How to resolve the sign issue in a SVD problem?
One does not need to separately compute the eigenvectors of $A A^T$ and also $A^T A$ in order to get an SVD (even in hand calculations). Given an orthonormal eigenbasis for $A^T A$ (resp. $A A^T$), this gives you the right (resp. left) singular vectors. The eigenvalues give you the singular values upon taking square roots. The defining equation for the SVD tells you
$$Av_i=\sigma_i u_i \\ A^T u_i=\sigma_i v_i.$$
This just follows by matrix multiplication:
$$A v_i=U \Sigma V^T v_i = U \Sigma e_i = U \sigma_i e_i = \sigma_i u_i.$$
As an aside, the above pair of equations characterize the SVD through a symmetric eigenproblem not involving $A A^T$ or $A^T A$, which is a crucial step toward developing a numerically stable algorithm for the SVD.
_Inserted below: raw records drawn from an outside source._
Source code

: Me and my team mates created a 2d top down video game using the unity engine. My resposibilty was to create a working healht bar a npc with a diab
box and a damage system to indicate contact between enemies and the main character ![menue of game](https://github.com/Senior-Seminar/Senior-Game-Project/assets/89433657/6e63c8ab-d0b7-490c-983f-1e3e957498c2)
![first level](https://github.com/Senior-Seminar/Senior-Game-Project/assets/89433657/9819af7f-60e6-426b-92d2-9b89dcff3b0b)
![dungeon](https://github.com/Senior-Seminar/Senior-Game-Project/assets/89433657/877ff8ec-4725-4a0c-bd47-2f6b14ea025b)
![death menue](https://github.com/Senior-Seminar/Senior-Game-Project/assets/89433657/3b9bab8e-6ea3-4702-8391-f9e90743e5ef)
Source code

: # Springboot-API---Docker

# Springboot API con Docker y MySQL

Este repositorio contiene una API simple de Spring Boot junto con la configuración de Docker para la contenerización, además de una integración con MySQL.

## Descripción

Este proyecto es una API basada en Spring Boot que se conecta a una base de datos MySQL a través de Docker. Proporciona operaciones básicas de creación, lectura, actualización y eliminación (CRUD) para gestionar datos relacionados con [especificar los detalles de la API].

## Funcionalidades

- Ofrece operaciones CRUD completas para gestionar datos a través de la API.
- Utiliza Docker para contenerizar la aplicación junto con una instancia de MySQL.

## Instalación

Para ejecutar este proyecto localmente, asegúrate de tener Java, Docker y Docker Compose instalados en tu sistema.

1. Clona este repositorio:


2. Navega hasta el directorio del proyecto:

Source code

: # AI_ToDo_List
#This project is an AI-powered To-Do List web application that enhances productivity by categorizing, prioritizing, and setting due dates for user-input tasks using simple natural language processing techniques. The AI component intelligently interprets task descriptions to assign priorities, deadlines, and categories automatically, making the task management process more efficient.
Anyway, if $\sigma_i \neq 0$, to get $u_i$ (resp. $v_i$) it is enough to apply $A$ (resp. $A^T$) to $v_i$ (resp. $u_i$) and divide by $\sigma_i$. If $\sigma_i$ is zero and you want a full SVD then you have some arbitrary choices to make in order to "fill out" $V$ and/or $U$ (specifically you must select any orthonormal basis for the null space of $A$ and/or $A^T$ and add it to the bona fide singular vectors).